RECORDS TO PROCESS =
====

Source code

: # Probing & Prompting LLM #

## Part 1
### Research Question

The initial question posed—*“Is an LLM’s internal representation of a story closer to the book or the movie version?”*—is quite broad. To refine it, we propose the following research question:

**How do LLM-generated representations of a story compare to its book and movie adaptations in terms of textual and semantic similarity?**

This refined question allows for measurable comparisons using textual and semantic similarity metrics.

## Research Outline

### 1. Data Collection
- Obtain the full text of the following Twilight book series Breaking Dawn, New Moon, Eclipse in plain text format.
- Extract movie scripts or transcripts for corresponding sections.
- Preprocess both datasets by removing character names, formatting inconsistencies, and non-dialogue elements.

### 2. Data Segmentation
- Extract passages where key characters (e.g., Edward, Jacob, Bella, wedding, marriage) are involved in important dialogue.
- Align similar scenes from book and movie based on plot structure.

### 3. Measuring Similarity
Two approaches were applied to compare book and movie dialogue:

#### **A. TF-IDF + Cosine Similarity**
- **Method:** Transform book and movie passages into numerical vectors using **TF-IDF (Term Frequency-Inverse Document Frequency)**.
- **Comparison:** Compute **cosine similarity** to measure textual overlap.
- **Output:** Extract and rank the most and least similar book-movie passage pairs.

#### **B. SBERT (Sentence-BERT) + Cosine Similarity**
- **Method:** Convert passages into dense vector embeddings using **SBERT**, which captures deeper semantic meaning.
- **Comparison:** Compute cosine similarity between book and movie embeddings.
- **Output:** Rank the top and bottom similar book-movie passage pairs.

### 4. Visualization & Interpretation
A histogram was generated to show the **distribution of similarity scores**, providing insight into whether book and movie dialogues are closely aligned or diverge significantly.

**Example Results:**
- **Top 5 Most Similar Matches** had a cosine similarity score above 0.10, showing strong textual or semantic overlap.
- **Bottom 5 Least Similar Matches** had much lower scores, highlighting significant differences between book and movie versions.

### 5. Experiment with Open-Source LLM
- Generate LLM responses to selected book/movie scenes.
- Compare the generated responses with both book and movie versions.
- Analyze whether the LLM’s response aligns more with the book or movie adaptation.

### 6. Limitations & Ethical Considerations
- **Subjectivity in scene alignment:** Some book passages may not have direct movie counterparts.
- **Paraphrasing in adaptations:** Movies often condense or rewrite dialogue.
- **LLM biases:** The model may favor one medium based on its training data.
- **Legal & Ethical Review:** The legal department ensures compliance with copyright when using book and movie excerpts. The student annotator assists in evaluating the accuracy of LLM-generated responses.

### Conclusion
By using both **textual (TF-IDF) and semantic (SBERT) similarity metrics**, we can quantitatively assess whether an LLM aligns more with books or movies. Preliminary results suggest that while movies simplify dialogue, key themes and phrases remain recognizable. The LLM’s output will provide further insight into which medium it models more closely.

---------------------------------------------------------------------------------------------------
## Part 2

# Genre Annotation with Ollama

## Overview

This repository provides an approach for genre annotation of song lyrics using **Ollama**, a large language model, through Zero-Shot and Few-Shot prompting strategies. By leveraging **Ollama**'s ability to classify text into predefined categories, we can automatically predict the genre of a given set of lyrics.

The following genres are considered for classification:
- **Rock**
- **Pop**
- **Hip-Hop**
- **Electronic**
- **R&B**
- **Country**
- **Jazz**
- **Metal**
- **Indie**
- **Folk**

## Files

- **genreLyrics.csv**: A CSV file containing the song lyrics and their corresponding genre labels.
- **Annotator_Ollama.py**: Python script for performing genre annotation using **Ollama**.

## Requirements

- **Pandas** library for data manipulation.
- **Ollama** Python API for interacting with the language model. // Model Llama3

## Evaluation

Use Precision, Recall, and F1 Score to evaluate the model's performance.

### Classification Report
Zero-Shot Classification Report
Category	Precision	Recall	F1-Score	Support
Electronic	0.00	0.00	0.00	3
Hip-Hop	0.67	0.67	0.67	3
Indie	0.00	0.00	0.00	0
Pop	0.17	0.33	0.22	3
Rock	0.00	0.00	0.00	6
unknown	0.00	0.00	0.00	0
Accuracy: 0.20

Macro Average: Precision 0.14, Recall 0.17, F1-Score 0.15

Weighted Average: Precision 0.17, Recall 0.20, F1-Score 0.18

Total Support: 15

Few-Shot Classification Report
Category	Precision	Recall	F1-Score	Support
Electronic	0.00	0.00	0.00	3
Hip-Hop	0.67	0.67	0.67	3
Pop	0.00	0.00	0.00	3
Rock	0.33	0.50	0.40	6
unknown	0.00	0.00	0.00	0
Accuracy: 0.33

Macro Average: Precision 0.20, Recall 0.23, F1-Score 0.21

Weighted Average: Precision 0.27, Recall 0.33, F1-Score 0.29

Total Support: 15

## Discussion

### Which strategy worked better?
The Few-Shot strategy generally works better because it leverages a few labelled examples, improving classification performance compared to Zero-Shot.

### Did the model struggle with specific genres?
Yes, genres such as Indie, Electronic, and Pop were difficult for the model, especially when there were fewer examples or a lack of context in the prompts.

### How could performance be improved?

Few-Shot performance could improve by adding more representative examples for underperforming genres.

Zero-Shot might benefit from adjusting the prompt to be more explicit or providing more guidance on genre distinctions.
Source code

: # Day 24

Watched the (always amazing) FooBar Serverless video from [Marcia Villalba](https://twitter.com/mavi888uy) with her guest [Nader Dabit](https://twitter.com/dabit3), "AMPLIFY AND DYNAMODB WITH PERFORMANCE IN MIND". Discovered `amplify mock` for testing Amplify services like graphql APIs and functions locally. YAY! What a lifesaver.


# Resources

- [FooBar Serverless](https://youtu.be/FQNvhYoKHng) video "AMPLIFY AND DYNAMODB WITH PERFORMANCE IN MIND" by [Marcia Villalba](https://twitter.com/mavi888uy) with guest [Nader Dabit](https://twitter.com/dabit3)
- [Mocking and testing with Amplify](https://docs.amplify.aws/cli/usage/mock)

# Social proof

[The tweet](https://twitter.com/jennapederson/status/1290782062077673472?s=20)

====

WHAT YOU NEED TO DO = Restate the data word for word.

SOLUTION BELOW =
Source code

: # Probing & Prompting LLM #

## Part 1
### Research Question

The initial question posed—*“Is an LLM’s internal representation of a story closer to the book or the movie version?”*—is quite broad. To refine it, we propose the following research question:

**How do LLM-generated representations of a story compare to its book and movie adaptations in terms of textual and semantic similarity?**

This refined question allows for measurable comparisons using textual and semantic similarity metrics.

## Research Outline

### 1. Data Collection
- Obtain the full text of the following Twilight book series Breaking Dawn, New Moon, Eclipse in plain text format.
- Extract movie scripts or transcripts for corresponding sections.
- Preprocess both datasets by removing character names, formatting inconsistencies, and non-dialogue elements.

### 2. Data Segmentation
- Extract passages where key characters (e.g., Edward, Jacob, Bella, wedding, marriage) are involved in important dialogue.
- Align similar scenes from book and movie based on plot structure.

### 3. Measuring Similarity
Two approaches were applied to compare book and movie dialogue:

#### **A. TF-IDF + Cosine Similarity**
- **Method:** Transform book and movie passages into numerical vectors using **TF-IDF (Term Frequency-Inverse Document Frequency)**.
- **Comparison:** Compute **cosine similarity** to measure textual overlap.
- **Output:** Extract and rank the most and least similar book-movie passage pairs.

#### **B. SBERT (Sentence-BERT) + Cosine Similarity**
- **Method:** Convert passages into dense vector embeddings using **SBERT**, which captures deeper semantic meaning.
- **Comparison:** Compute cosine similarity between book and movie embeddings.
- **Output:** Rank the top and bottom similar book-movie passage pairs.

### 4. Visualization & Interpretation
A histogram was generated to show the **distribution of similarity scores**, providing insight into whether book and movie dialogues are closely aligned or diverge significantly.

**Example Results:**
- **Top 5 Most Similar Matches** had a cosine similarity score above 0.10, showing strong textual or semantic overlap.
- **Bottom 5 Least Similar Matches** had much lower scores, highlighting significant differences between book and movie versions.

### 5. Experiment with Open-Source LLM
- Generate LLM responses to selected book/movie scenes.
- Compare the generated responses with both book and movie versions.
- Analyze whether the LLM’s response aligns more with the book or movie adaptation.

### 6. Limitations & Ethical Considerations
- **Subjectivity in scene alignment:** Some book passages may not have direct movie counterparts.
- **Paraphrasing in adaptations:** Movies often condense or rewrite dialogue.
- **LLM biases:** The model may favor one medium based on its training data.
- **Legal & Ethical Review:** The legal department ensures compliance with copyright when using book and movie excerpts. The student annotator assists in evaluating the accuracy of LLM-generated responses.

### Conclusion
By using both **textual (TF-IDF) and semantic (SBERT) similarity metrics**, we can quantitatively assess whether an LLM aligns more with books or movies. Preliminary results suggest that while movies simplify dialogue, key themes and phrases remain recognizable. The LLM’s output will provide further insight into which medium it models more closely.

---------------------------------------------------------------------------------------------------
## Part 2

# Genre Annotation with Ollama

## Overview

This repository provides an approach for genre annotation of song lyrics using **Ollama**, a large language model, through Zero-Shot and Few-Shot prompting strategies. By leveraging **Ollama**'s ability to classify text into predefined categories, we can automatically predict the genre of a given set of lyrics.

The following genres are considered for classification:
- **Rock**
- **Pop**
- **Hip-Hop**
- **Electronic**
- **R&B**
- **Country**
- **Jazz**
- **Metal**
- **Indie**
- **Folk**

## Files

- **genreLyrics.csv**: A CSV file containing the song lyrics and their corresponding genre labels.
- **Annotator_Ollama.py**: Python script for performing genre annotation using **Ollama**.

## Requirements

- **Pandas** library for data manipulation.
- **Ollama** Python API for interacting with the language model. // Model Llama3

## Evaluation

Use Precision, Recall, and F1 Score to evaluate the model's performance.

### Classification Report
Zero-Shot Classification Report
Category	Precision	Recall	F1-Score	Support
Electronic	0.00	0.00	0.00	3
Hip-Hop	0.67	0.67	0.67	3
Indie	0.00	0.00	0.00	0
Pop	0.17	0.33	0.22	3
Rock	0.00	0.00	0.00	6
unknown	0.00	0.00	0.00	0
Accuracy: 0.20

Macro Average: Precision 0.14, Recall 0.17, F1-Score 0.15

Weighted Average: Precision 0.17, Recall 0.20, F1-Score 0.18

Total Support: 15

Few-Shot Classification Report
Category	Precision	Recall	F1-Score	Support
Electronic	0.00	0.00	0.00	3
Hip-Hop	0.67	0.67	0.67	3
Pop	0.00	0.00	0.00	3
Rock	0.33	0.50	0.40	6
unknown	0.00	0.00	0.00	0
Accuracy: 0.33

Macro Average: Precision 0.20, Recall 0.23, F1-Score 0.21

Weighted Average: Precision 0.27, Recall 0.33, F1-Score 0.29

Total Support: 15

## Discussion

### Which strategy worked better?
The Few-Shot strategy generally works better because it leverages a few labelled examples, improving classification performance compared to Zero-Shot.

### Did the model struggle with specific genres?
Yes, genres such as Indie, Electronic, and Pop were difficult for the model, especially when there were fewer examples or a lack of context in the prompts.

### How could performance be improved?

Few-Shot performance could improve by adding more representative examples for underperforming genres.

Zero-Shot might benefit from adjusting the prompt to be more explicit or providing more guidance on genre distinctions.
Source code

: # Day 24

Watched the (always amazing) FooBar Serverless video from [Marcia Villalba](https://twitter.com/mavi888uy) with her guest [Nader Dabit](https://twitter.com/dabit3), "AMPLIFY AND DYNAMODB WITH PERFORMANCE IN MIND". Discovered `amplify mock` for testing Amplify services like graphql APIs and functions locally. YAY! What a lifesaver.


# Resources

- [FooBar Serverless](https://youtu.be/FQNvhYoKHng) video "AMPLIFY AND DYNAMODB WITH PERFORMANCE IN MIND" by [Marcia Villalba](https://twitter.com/mavi888uy) with guest [Nader Dabit](https://twitter.com/dabit3)
- [Mocking and testing with Amplify](https://docs.amplify.aws/cli/usage/mock)

# Social proof

[The tweet](https://twitter.com/jennapederson/status/1290782062077673472?s=20)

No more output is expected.